For comparison, let's consider the neutrino, which is uncharged. The spectrum of neutrinos emitted in beta decay is a bell curve that goes to zero at zero energy, and this is basically because of the number of available states, which is maximized if the beta and the neutrino share the available kinetic energy roughly equally.

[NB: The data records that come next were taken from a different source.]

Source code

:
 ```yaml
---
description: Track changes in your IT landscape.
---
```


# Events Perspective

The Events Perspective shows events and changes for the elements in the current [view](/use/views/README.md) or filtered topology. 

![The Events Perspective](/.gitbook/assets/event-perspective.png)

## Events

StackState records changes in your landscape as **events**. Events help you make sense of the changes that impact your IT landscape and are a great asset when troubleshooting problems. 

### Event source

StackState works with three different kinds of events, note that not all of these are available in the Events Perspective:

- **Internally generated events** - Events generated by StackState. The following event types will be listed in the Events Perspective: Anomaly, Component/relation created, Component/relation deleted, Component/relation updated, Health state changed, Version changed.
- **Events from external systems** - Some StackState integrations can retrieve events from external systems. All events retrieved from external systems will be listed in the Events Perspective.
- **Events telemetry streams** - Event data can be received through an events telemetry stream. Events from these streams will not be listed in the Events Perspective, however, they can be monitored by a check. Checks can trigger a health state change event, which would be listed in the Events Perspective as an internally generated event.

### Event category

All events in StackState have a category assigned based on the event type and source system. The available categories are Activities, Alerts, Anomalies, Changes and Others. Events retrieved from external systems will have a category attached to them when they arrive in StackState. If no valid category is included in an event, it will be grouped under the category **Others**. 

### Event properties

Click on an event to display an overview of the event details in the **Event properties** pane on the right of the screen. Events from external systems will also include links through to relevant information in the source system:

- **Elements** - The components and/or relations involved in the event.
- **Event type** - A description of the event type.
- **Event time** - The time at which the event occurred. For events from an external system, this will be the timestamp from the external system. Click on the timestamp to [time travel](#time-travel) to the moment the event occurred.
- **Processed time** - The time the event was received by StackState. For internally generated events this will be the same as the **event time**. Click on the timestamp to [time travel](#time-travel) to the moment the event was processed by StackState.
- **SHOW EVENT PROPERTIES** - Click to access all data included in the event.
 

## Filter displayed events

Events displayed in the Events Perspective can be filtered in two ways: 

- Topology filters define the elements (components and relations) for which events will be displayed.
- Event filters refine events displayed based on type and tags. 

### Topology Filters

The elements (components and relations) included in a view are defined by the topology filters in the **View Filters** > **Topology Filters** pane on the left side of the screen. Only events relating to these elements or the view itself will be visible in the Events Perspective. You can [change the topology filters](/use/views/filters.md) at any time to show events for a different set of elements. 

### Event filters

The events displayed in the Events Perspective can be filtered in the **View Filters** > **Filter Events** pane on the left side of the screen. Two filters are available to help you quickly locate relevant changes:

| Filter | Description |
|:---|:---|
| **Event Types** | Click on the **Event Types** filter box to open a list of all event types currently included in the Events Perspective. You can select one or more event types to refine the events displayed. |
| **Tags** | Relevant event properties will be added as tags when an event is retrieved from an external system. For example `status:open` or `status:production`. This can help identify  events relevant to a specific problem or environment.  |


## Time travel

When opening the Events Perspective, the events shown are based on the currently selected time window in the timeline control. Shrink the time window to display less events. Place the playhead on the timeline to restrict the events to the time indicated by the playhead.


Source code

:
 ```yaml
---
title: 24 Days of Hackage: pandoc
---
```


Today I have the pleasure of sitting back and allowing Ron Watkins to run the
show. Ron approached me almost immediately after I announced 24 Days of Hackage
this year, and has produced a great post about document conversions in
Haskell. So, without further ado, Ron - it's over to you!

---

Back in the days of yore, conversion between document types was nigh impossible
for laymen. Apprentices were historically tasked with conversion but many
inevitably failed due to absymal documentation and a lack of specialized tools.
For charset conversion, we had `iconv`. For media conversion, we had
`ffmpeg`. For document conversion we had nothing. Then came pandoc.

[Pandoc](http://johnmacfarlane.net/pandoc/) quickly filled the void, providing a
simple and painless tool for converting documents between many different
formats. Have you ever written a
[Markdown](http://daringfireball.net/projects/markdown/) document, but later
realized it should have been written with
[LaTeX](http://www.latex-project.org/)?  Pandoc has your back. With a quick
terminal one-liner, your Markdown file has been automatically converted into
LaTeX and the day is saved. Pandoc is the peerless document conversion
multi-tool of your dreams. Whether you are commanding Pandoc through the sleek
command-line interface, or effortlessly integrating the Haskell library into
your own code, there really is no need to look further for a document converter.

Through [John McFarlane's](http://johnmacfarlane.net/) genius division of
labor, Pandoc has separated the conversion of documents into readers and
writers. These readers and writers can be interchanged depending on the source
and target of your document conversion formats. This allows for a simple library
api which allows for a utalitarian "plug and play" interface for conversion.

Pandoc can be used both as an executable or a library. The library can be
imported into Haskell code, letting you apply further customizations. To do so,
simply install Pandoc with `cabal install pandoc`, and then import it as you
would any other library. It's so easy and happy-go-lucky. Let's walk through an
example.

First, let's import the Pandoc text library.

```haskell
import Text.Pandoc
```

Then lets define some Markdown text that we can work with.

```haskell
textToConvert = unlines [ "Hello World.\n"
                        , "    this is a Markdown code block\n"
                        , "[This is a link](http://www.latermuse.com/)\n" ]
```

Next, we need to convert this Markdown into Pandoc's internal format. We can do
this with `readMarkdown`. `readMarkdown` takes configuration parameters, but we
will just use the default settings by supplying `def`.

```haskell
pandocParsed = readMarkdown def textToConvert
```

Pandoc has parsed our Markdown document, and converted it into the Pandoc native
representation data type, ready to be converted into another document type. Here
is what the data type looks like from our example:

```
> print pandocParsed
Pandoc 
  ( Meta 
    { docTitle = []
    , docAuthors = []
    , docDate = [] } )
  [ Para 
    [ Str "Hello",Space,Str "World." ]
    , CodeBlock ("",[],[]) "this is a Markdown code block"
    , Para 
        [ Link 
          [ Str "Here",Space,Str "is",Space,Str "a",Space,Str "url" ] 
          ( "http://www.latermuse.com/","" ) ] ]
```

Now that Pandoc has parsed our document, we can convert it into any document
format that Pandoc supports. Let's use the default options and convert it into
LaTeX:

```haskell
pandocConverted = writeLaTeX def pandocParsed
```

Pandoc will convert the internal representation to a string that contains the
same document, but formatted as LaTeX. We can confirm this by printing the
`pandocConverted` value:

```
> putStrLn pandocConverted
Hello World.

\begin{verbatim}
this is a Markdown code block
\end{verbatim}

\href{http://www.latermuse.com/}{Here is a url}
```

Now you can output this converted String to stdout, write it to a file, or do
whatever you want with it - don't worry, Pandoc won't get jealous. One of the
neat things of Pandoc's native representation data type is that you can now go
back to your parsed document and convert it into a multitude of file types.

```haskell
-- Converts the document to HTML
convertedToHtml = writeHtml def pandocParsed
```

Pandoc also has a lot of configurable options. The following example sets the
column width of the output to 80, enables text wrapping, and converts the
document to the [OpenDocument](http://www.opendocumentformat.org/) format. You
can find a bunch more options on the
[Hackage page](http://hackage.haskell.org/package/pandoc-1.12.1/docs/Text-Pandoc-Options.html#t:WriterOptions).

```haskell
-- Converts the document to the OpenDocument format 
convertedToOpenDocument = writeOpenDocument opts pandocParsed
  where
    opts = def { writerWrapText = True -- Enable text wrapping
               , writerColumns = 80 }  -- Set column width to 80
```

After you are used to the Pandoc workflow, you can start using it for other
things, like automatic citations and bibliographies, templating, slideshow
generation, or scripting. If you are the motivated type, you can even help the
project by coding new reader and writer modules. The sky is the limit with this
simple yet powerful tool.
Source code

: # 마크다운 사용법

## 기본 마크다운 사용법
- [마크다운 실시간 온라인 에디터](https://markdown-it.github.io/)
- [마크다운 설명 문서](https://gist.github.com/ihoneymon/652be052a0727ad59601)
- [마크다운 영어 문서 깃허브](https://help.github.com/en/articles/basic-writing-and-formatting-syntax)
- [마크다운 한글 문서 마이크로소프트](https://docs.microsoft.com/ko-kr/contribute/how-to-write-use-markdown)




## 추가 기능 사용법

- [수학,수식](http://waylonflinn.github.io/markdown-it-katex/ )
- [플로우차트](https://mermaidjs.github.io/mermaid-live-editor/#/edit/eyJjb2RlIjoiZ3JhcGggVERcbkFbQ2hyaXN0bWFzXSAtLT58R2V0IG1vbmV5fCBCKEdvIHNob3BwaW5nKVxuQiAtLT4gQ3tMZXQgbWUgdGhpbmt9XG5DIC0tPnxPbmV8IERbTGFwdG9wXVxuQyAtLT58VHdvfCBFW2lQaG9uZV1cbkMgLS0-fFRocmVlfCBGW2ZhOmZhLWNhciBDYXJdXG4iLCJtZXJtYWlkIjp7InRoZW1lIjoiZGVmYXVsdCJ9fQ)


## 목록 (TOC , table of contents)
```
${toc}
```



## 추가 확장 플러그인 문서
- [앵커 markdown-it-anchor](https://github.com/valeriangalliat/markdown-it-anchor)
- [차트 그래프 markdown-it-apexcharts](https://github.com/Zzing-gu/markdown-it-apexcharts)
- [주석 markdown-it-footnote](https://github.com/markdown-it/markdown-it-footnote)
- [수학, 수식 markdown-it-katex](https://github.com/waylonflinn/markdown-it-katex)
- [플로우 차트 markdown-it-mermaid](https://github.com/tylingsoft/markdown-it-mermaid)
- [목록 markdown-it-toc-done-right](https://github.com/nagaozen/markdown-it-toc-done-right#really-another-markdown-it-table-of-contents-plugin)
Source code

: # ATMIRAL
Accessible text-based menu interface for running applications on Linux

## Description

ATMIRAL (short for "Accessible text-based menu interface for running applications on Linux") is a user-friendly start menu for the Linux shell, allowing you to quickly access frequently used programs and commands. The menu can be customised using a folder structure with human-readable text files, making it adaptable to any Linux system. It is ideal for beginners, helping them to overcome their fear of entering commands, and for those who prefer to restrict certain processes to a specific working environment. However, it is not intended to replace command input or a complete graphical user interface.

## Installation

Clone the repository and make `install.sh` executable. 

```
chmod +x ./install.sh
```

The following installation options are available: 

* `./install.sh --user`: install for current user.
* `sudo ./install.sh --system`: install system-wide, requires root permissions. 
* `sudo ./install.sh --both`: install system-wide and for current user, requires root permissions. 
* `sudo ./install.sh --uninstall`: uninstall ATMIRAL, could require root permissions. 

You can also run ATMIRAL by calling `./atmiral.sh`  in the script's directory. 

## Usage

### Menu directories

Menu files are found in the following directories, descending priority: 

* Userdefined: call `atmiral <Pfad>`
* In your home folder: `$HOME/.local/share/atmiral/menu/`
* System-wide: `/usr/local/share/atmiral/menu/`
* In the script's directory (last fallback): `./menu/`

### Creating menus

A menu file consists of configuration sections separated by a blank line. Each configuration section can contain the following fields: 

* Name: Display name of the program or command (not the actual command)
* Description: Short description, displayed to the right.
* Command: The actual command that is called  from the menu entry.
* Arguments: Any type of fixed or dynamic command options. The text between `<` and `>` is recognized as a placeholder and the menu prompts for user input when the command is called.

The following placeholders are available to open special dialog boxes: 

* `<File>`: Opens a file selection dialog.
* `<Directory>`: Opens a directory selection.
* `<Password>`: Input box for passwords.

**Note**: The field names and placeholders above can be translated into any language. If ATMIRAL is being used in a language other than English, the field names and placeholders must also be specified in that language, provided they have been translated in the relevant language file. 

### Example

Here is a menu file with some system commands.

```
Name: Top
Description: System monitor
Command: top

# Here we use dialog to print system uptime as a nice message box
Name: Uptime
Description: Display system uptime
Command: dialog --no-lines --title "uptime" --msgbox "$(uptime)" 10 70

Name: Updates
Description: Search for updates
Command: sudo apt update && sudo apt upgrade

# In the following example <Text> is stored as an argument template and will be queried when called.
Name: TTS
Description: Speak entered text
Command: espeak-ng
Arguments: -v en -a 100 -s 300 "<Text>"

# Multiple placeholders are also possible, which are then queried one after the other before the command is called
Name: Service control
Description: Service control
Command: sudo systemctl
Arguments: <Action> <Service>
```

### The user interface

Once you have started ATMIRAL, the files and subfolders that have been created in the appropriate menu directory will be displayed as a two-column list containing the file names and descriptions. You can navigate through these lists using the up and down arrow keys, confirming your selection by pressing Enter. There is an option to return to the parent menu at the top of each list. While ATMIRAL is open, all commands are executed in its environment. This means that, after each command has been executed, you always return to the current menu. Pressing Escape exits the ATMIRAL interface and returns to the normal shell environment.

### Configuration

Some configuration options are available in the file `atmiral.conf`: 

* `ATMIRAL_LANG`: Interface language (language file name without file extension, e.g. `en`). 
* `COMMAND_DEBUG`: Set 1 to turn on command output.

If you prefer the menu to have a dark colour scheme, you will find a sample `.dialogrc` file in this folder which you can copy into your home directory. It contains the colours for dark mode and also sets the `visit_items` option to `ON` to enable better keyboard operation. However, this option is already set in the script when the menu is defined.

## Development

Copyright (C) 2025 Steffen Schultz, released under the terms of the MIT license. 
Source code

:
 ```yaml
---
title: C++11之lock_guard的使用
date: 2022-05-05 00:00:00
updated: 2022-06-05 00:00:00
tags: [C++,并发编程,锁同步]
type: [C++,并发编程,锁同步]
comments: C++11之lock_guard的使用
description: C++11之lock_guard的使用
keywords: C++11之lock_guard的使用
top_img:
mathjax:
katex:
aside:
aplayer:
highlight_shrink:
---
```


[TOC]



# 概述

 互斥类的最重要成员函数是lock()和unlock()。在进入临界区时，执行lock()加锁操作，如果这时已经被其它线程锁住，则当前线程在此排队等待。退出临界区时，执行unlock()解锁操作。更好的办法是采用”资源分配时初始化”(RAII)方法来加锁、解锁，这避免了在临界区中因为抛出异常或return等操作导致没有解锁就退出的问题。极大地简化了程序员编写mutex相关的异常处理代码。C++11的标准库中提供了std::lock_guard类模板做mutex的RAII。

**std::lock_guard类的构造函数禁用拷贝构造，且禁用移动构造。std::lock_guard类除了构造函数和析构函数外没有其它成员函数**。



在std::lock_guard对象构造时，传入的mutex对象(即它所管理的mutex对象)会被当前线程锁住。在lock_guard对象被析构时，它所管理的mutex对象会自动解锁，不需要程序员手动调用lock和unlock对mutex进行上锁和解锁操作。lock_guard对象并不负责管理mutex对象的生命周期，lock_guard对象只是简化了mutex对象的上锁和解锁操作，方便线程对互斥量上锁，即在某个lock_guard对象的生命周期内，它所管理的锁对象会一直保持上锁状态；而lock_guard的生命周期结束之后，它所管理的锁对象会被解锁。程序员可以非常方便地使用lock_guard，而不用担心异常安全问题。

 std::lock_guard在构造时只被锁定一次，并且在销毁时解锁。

If we model beta decay in purely classical terms as a process in which the beta and neutrino are released in a pointlike event inside the nucleus, then we don't get a prediction that matches the data. In such a description, we would expect the $$\beta^+$$ and $$\beta^-$$ to be shifted to the right and left by an amount equal to the electrical potential energy. Since a couple of answers have linked to the page by Watkins at SJSU, let's use his example of 64Cu, which exhibits both $$\beta^+$$ and $$\beta^-$$ decay. The radius $$r$$ of this nucleus is on the order of 4 fm ($$4\times 10^{-15}$$ m). Therefore the potential energy lost or gained by the $$\beta^+$$ or $$\beta^-$$ on the way out would be $$U\sim kZe^2/r\sim10\ \text{MeV}$$. This is totally incompatible with observation. For one thing, it predicts that $$\beta^-$$ decay could never happen, since the $$\beta^-$$ can't be created with this much energy. It also predicts that $$\beta^+$$'s would be detected with huge energies, which is not the case.

To understand what's really going on, we need quantum mechanics, not just classical physics. The amount of kinetic energy that is available to a beta based on conservation of energy is on the order of 0.3 MeV. This gives it a de Broglie wavelength of about 2000 fm, which is hundreds of times greater than the size of the nucleus. Therefore the beta cannot be much better localized than that when it is emitted. This means that we should really use something more like $$r\sim 500\ \text{fm}$$ (a quarter of a wavelength) in our calculation of the electrical energy. This gives $$U\sim0.08\ \text{MeV}$$, which is about the right order of magnitude compared to observation.

A byproduct of this analysis is that a $$\beta^+$$ is always emitted within the classically forbidden region, and then has to tunnel out through the barrier. It's a counterintuitive fact about quantum mechanics that a repulsive force can hinder the escape of a particle. This is also observed in alpha decay.